Maine just got a lot closer to allowing recreational weed. Both the House (112-34) and Senate (24-10) passed a bill that would regulate marijuana sales and overhaul the Marijuana Legalization Act referendum that voters approved in November 2016.
According to Bangor Daily News, “The legislation sets an effective 20 percent tax rate on marijuana products, gives Maine residents a priority for commercial licenses and sets health and safety standards. It also reduces the number of flowering plants a person can posses from six in the version of the bill that failed after a gubernatorial veto last year to three. Lawmakers have said that change was what has pulled more support from House Republicans who sustained the veto last year.
Related Story: What To Expect From Maine’s Recreational Marijuana Market
The bill is now in the hands of Governor Paul LePage, who opposes the law, however, the House and Senate votes are enough to override a potential veto showdown.
Says Sen. Roger Katz, R-Augusta, “If somehow this bill fails, the cheers you will hear are the people who are involved in the illicit gray market, who don’t want licenses … and don’t want to pay taxes.”
Sen. Scott Cyrway, R-Benton, a retired police officer, voted against the bill, because he still believes that the state’s children will be “in harm’s way,” saying, “This is a Schedule 1 drug, which is the same category as heroin and cocaine. Is it okay to say that heroin can be in your household?”
Bangor Daily News reports that if the law passes, it could be 2020 before the first marijuana retail shop opens.
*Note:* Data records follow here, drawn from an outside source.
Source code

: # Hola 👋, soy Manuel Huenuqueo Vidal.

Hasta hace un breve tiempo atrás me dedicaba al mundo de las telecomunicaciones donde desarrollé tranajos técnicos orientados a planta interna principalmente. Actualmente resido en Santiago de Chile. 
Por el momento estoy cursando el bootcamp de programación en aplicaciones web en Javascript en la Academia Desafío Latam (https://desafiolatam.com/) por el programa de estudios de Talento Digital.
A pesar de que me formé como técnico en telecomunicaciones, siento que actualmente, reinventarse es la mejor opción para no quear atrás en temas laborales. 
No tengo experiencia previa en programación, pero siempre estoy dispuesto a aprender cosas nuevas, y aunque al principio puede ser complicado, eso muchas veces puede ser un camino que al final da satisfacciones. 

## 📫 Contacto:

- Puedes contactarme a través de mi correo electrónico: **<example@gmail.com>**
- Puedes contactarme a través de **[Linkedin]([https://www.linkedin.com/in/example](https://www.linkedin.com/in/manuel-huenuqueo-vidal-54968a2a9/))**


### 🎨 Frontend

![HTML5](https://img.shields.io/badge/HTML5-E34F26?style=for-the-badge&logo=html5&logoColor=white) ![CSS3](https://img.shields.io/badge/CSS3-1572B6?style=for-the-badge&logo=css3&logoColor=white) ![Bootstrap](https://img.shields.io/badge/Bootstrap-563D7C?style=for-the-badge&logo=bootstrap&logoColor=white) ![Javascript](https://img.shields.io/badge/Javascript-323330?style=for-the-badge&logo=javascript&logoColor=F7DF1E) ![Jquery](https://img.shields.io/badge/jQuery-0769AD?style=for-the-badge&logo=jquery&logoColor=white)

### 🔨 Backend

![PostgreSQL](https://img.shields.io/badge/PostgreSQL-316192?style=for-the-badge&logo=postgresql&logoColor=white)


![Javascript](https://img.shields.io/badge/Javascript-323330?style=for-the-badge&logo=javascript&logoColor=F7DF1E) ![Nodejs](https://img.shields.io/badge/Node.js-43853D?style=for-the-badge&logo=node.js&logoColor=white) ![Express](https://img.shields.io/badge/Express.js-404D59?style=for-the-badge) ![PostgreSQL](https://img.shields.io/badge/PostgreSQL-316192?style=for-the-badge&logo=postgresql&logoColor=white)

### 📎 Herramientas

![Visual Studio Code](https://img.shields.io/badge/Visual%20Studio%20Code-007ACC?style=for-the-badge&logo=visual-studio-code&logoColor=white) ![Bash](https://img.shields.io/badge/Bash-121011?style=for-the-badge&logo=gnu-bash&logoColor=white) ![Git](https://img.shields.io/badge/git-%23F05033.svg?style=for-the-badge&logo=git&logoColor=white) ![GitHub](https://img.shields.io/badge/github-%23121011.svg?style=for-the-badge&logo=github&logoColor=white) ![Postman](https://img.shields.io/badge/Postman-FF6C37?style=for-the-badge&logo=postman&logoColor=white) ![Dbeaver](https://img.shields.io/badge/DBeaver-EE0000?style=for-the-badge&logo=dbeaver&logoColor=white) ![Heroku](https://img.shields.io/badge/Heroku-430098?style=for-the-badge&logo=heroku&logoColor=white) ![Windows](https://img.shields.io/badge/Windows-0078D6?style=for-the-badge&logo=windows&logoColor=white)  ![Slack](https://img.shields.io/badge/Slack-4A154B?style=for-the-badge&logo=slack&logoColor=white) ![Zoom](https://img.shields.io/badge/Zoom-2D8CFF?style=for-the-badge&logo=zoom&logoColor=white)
And that LePage vetoed a similar bill in 2017 and “has opposed new marijuana legalization laws, questioning whether it conflicts with federal prohibitions and saying his administration would have to issue rules governing the commercial system.”
It’s also worth nothing that LePage leaves office in early 2019, which means his successor will likely be in charge of the state’s new marijuana landscape.